Have you seen Cousin Anna yet. Answer this letter as soon as you receive it & I hope I will see from your handwriting that you have acted upon my advice in reference to it. Sam & Sally have postponed their visit to Ga. probably till next year. We have a bride in our family now. Gib Anderson has taken to wife the girl Pa brought while I was in Ga Bye. Your Aff. Brother Henry Craft
My correspondence has increased very much since my return from Ga. but I intend containing it–it costs too much time & money. I rec’d Cousin Matt’s letter five or six week ago. sickness [sic.] & absence has prevented me from answering. I will write as soon as I think she has returned home. I wish you would find out from Aunt Jane whether Mr. Lewis received $30 I sent him when I first returned I have written to Aunt Jane to know & she does not answer me. I am afraid he did not receive it & thinks hard of me-don’t forget this. How finely you keep your promise to write often-I have now been at home 3 months & have received just — 2 letters from you. Can’t you persuade Aunt Jane to write to me. I rec’d a letter from Miss Fanny at the same time that I rec’d Cousins & have been prevented by the same causes from answering I intend writing to her though very soon. I hope she will continue to write. I have also rec’d a letter from Uncle Peyton which I will answer. I shall if my health permitts [sic.] be absent almost all the balance of the year-but will write to you as often as I can conveniently–My earnings will be about equal to my expenses this year I think If I am able to work the balance of it.

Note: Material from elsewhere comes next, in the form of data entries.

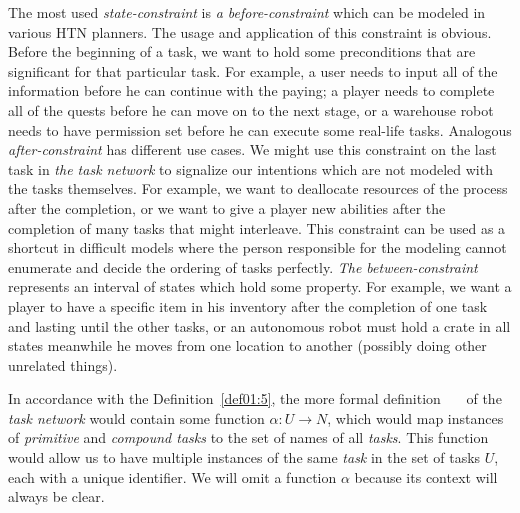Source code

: \medskip\noindent
The most used \emph{state-constraint} is \emph{a before-constraint} which can be modeled in various HTN planners. The usage and application of this constraint is obvious. Before the beginning of a task, we want to hold some preconditions that are significant for that particular task. For example, a user needs to input all of the information before he can continue with the paying; a player needs to complete all of the quests before he can move on to the next stage, or a warehouse robot needs to have permission set before he can execute some real-life tasks. Analogous \emph{after-constraint} has different use cases. We might use this constraint on the last task in \emph{the task network} to signalize our intentions which are not modeled with the tasks themselves. For example, we want to deallocate resources of the process after the completion, or we want to give a player new abilities after the completion of many tasks that might interleave. This constraint can be used as a shortcut in difficult models where the person responsible for the modeling cannot enumerate and decide the ordering of tasks perfectly. \emph{The between-constraint} represents an interval of states which hold some property. For example, we want a player to have a specific item in his inventory after the completion of one task and lasting until the other tasks, or an autonomous robot must hold a crate in all states meanwhile he moves from one location to another (possibly doing other unrelated things).

\medskip\noindent
In accordance with the Definition~\ref{def01:5}, the more formal definition~\cite{complexity}~\cite{langclassification}~\cite{nau} of the \emph{task network} would contain some function $\alpha: U \rightarrow N$, which would map instances of \emph{primitive} and \emph{compound tasks} to the set of names of all \emph{tasks}. This function would allow us to have multiple instances of the same \emph{task} in the set of tasks $U$, each with a unique identifier. We will omit a function $\alpha$ because its context will always be clear.

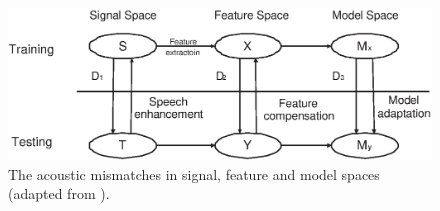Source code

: 
\begin{figure}
\centerline{
\includegraphics[scale=0.8]{mismatch.eps}}
\vspace*{-2ex} \caption[The acoustic mismatches in signal, feature
and model spaces]{The acoustic mismatches in signal, feature and
model spaces (adapted from \cite{Lee98Review}).}
\label{fig:ch2:mismatch}
\end{figure}
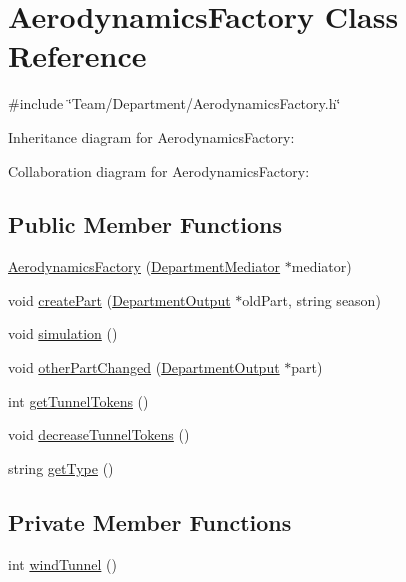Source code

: \hypertarget{classAerodynamicsFactory}{}\section{Aerodynamics\+Factory Class Reference}
\label{classAerodynamicsFactory}


{\ttfamily \#include \char`\"{}Team/\+Department/\+Aerodynamics\+Factory.\+h\char`\"{}}



Inheritance diagram for Aerodynamics\+Factory\+:


Collaboration diagram for Aerodynamics\+Factory\+:
\subsection*{Public Member Functions}
\begin{DoxyCompactItemize}
\item 
\hyperlink{classAerodynamicsFactory_a46f12bf52bad9b98d19f6dcd3a04c384}{Aerodynamics\+Factory} (\hyperlink{classDepartmentMediator}{Department\+Mediator} $\ast$mediator)
\item 
void \hyperlink{classAerodynamicsFactory_a2c6e6ce04d21da014e3c0c6affe423ae}{create\+Part} (\hyperlink{classDepartmentOutput}{Department\+Output} $\ast$old\+Part, string season)
\item 
void \hyperlink{classAerodynamicsFactory_ab8da5b4d88a649174376d08d17503d30}{simulation} ()
\item 
void \hyperlink{classAerodynamicsFactory_a873e60729f4e8a74608fbf29322cf2f6}{other\+Part\+Changed} (\hyperlink{classDepartmentOutput}{Department\+Output} $\ast$part)
\item 
int \hyperlink{classAerodynamicsFactory_a687a3fcb4eeabf97d8c024cfb63406e5}{get\+Tunnel\+Tokens} ()
\item 
void \hyperlink{classAerodynamicsFactory_a244210a6b33080c3426d486d09187717}{decrease\+Tunnel\+Tokens} ()
\item 
string \hyperlink{classAerodynamicsFactory_a3b0af6c00d4a8549164b3d5ec9a1f256}{get\+Type} ()
\end{DoxyCompactItemize}
\subsection*{Private Member Functions}
\begin{DoxyCompactItemize}
\item 
int \hyperlink{classAerodynamicsFactory_a3bfc0efb95b639e586eaa0a45f91fa2b}{wind\+Tunnel} ()
\end{DoxyCompactItemize}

Pa is having a very neat residence made of the old storehouse opposite the office. Mr. Lewis has bought for Ma a fine carpet & sofa & she will now have a pretty decent parlor. I believe she intends paying for them with the money she gets for Mr. King’s board I am glad you are going to be with Aunt Jane. I don’t know any place where you would be more likely to improve–for she tells you your faults I hope. Mrs. Collier says she is going to Ga. in a few weeks I would send you some money in this letter but as it will be much safer to sent it by her I will wait. I hope you are not needing it. I am glad you are going to have your teeth fixed. So not stop at two–if the others need it. $10 ought to fix 4 or 5 of them. How much money will you need to buy your winter & fall clothes–let me know immediately.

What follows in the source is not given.